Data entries
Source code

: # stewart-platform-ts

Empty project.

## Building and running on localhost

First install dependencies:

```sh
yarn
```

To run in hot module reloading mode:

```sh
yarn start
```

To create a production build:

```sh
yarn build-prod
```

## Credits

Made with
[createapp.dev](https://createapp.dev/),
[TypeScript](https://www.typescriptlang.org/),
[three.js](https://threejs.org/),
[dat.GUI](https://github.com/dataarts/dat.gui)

WHAT YOU NEED TO DO:
Your answer must be the lines from the one with "Empty project." through the last line of the data, repeated exactly and with nothing else.

RESULT OF THIS TASK:
Empty project.

## Building and running on localhost

First install dependencies:

```sh
yarn
```

To run in hot module reloading mode:

```sh
yarn start
```

To create a production build:

```sh
yarn build-prod
```

## Credits

Made with
[createapp.dev](https://createapp.dev/),
[TypeScript](https://www.typescriptlang.org/),
[three.js](https://threejs.org/),
[dat.GUI](https://github.com/dataarts/dat.gui)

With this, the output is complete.